Your instructions: Sift through the material below and return the lines with "кредита".

Data shown:
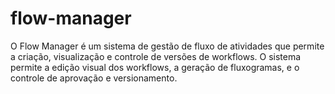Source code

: # flow-manager
O Flow Manager é um sistema de gestão de fluxo de atividades que permite a criação, visualização e controle de versões de workflows. O sistema permite a edição visual dos workflows, a geração de fluxogramas, e o controle de aprovação e versionamento.

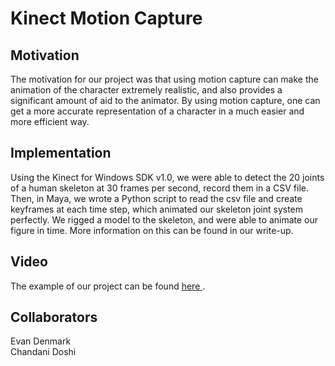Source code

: # Kinect Motion Capture

## Motivation
The motivation for our project was that using motion capture can make the animation of the character extremely realistic, and also provides a significant amount of aid to the animator. By using motion capture, one can get a more accurate representation of a character in a much easier and more efficient way.

## Implementation
Using the Kinect for Windows SDK v1.0, we were able to detect the 20 joints of a human skeleton at 30 frames per second, record them in a CSV file. Then, in Maya, we wrote a Python script to read the csv file and create keyframes at each time step, which animated our skeleton joint system perfectly. We rigged a model to the skeleton, and were able to animate our figure in time. More information on this can be found in our write-up. 

## Video
The example of our project can be found <a href="https://www.youtube.com/watch?v=H7Ow2yNyVAA"> here </a>.

## Collaborators
Evan Denmark
<br>Chandani Doshi

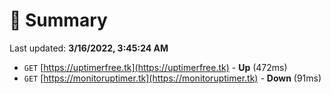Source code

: # 📖 Summary
Last updated: **3/16/2022, 3:45:24 AM**

- `GET` [https://uptimerfree.tk](https://uptimerfree.tk) - **Up** (472ms)
- `GET` [https://monitoruptimer.tk](https://monitoruptimer.tk) - **Down** (91ms)
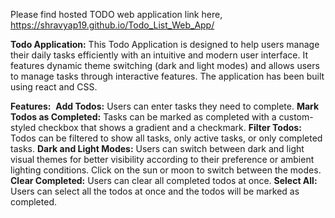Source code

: Please find hosted TODO web application link here, 
https://shravyap19.github.io/Todo_List_Web_App/

**Todo Application:** This Todo Application is designed to help users manage their daily tasks efficiently with an intuitive and modern user interface. It features dynamic theme switching (dark and light modes) and allows users to manage tasks through interactive features. The application has been built using react and CSS.

**Features:** 
**Add Todos:** Users can enter tasks they need to complete. 
**Mark Todos as Completed:** Tasks can be marked as completed with a custom-styled checkbox that shows a gradient and a checkmark. 
**Filter Todos:** Todos can be filtered to show all tasks, only active tasks, or only completed tasks. 
**Dark and Light Modes:** Users can switch between dark and light visual themes for better visibility according to their preference or ambient lighting conditions. Click on the sun or moon to switch between the modes. 
**Clear Completed:** Users can clear all completed todos at once. 
**Select All:** Users can select all the todos at once and the todos will be marked as completed.
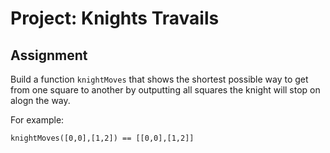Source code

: # Project: Knights Travails

## Assignment

Build a function `knightMoves` that shows the shortest possible way to get from one square to another
by outputting all squares the knight will stop on alogn the way.

For example:

`knightMoves([0,0],[1,2]) == [[0,0],[1,2]]`
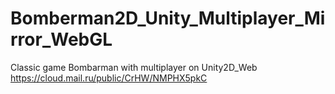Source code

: # Bomberman2D_Unity_Multiplayer_Mirror_WebGL
 Classic game Bombarman with multiplayer on Unity2D_Web
https://cloud.mail.ru/public/CrHW/NMPHX5pkC
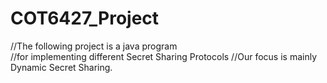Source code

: # COT6427_Project
//The following project is a java program  
//for implementing different Secret Sharing Protocols
//Our focus is mainly Dynamic Secret Sharing. 

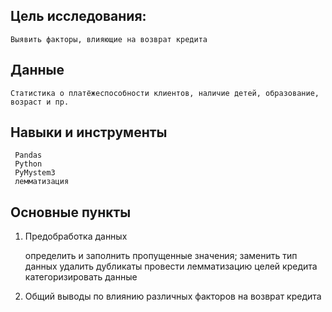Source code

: 

## Цель исследования: 
    Выявить факторы, влияющие на возврат кредита
## Данные
    Статистика о платёжеспособности клиентов, наличие детей, образование, возраст и пр.
    	
## Навыки и инструменты
     Pandas	 
     Python
     PyMystem3
     лемматизация 	 
     
## Основные пункты

1. Предобработка данных 

    определить и заполнить пропущенные значения;
    заменить тип данных 
    удалить дубликаты
    провести лемматизацию целей кредита
    категоризировать данные

 
2. Общий выводы по влиянию различных факторов на возврат кредита
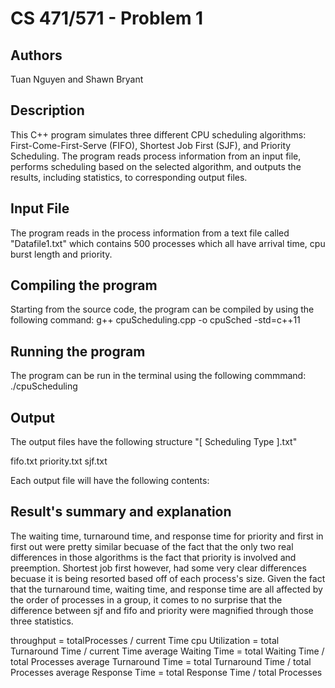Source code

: # CS 471/571 - Problem 1

## Authors

Tuan Nguyen and Shawn Bryant

## Description

This C++ program simulates three different CPU scheduling algorithms: First-Come-First-Serve (FIFO), Shortest Job First (SJF), and Priority Scheduling. The program reads process information from an input file, performs scheduling based on the selected algorithm, and outputs the results, including statistics, to corresponding output files.

## Input File

The program reads in the process information from a text file called "Datafile1.txt" which contains 500 processes which all have arrival time, cpu burst length and priority.

## Compiling the program

 Starting from the source code, the program can be compiled by using the following command:
 g++ cpuScheduling.cpp -o cpuSched -std=c++11 

## Running the program

The program can be run in the terminal using the following commmand:
./cpuScheduling

## Output

The output files have the following structure "[ Scheduling Type ].txt"

fifo.txt
priority.txt
sjf.txt

Each output file will have the following contents:

## Result's summary and explanation

The waiting time, turnaround time, and response time for priority and first in first out were pretty similar becuase of the fact that the only two real differences in those algorithms is the fact that priority is involved and preemption. Shortest job first however, had some very clear differences becuase it is being resorted based off of each process's size. Given the fact that the turnaround time, waiting time, and response time are all affected by the order of processes in a group, it comes to no surprise that the difference between sjf and fifo and priority were magnified through those three statistics.

throughput = totalProcesses / current Time
cpu Utilization = total Turnaround Time / current Time
average Waiting Time = total Waiting Time / total Processes
average Turnaround Time = total Turnaround Time / total Processes
average Response Time = total Response Time / total Processes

Response:
    Выявить факторы, влияющие на возврат кредита
    провести лемматизацию целей кредита
2. Общий выводы по влиянию различных факторов на возврат кредита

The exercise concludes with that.